**Exercise requirements**
Which lines in the records below contain the word "width"? Return each of them.

(Saved data entries)
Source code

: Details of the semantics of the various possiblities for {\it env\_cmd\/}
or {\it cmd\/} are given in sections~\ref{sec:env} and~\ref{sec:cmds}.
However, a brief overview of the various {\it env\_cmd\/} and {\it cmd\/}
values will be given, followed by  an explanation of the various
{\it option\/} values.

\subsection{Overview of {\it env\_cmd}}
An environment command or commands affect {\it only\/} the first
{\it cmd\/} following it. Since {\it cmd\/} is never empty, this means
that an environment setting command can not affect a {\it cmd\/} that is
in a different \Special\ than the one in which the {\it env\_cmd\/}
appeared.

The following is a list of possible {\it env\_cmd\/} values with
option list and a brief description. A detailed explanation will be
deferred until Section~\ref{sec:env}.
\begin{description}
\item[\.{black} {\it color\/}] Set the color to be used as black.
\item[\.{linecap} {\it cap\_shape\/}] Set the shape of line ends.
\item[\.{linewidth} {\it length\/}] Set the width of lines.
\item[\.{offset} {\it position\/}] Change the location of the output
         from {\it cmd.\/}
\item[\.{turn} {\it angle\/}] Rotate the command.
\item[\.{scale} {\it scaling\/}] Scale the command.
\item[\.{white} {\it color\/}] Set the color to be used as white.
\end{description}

==

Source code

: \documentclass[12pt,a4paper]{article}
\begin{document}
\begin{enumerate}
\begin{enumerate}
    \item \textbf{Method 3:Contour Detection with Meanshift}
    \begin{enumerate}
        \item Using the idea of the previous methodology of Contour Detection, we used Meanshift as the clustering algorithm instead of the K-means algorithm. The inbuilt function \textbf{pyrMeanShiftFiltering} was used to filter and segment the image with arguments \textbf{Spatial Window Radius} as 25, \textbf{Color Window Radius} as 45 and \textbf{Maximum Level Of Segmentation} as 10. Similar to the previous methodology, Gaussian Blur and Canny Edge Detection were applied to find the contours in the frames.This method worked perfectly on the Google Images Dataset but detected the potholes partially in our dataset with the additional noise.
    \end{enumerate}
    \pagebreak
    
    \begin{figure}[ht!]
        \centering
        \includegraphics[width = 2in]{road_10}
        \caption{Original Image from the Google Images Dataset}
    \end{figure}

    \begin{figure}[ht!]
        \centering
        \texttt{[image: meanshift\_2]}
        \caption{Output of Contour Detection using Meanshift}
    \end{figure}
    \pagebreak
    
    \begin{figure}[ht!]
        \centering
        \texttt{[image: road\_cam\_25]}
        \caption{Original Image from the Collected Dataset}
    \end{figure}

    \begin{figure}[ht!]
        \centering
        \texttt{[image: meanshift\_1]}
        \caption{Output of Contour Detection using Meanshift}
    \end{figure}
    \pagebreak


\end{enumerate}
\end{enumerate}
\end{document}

**Answer to this task**
\item[\.{linewidth} {\it length\/}] Set the width of lines.
        \includegraphics[width = 2in]{road_10}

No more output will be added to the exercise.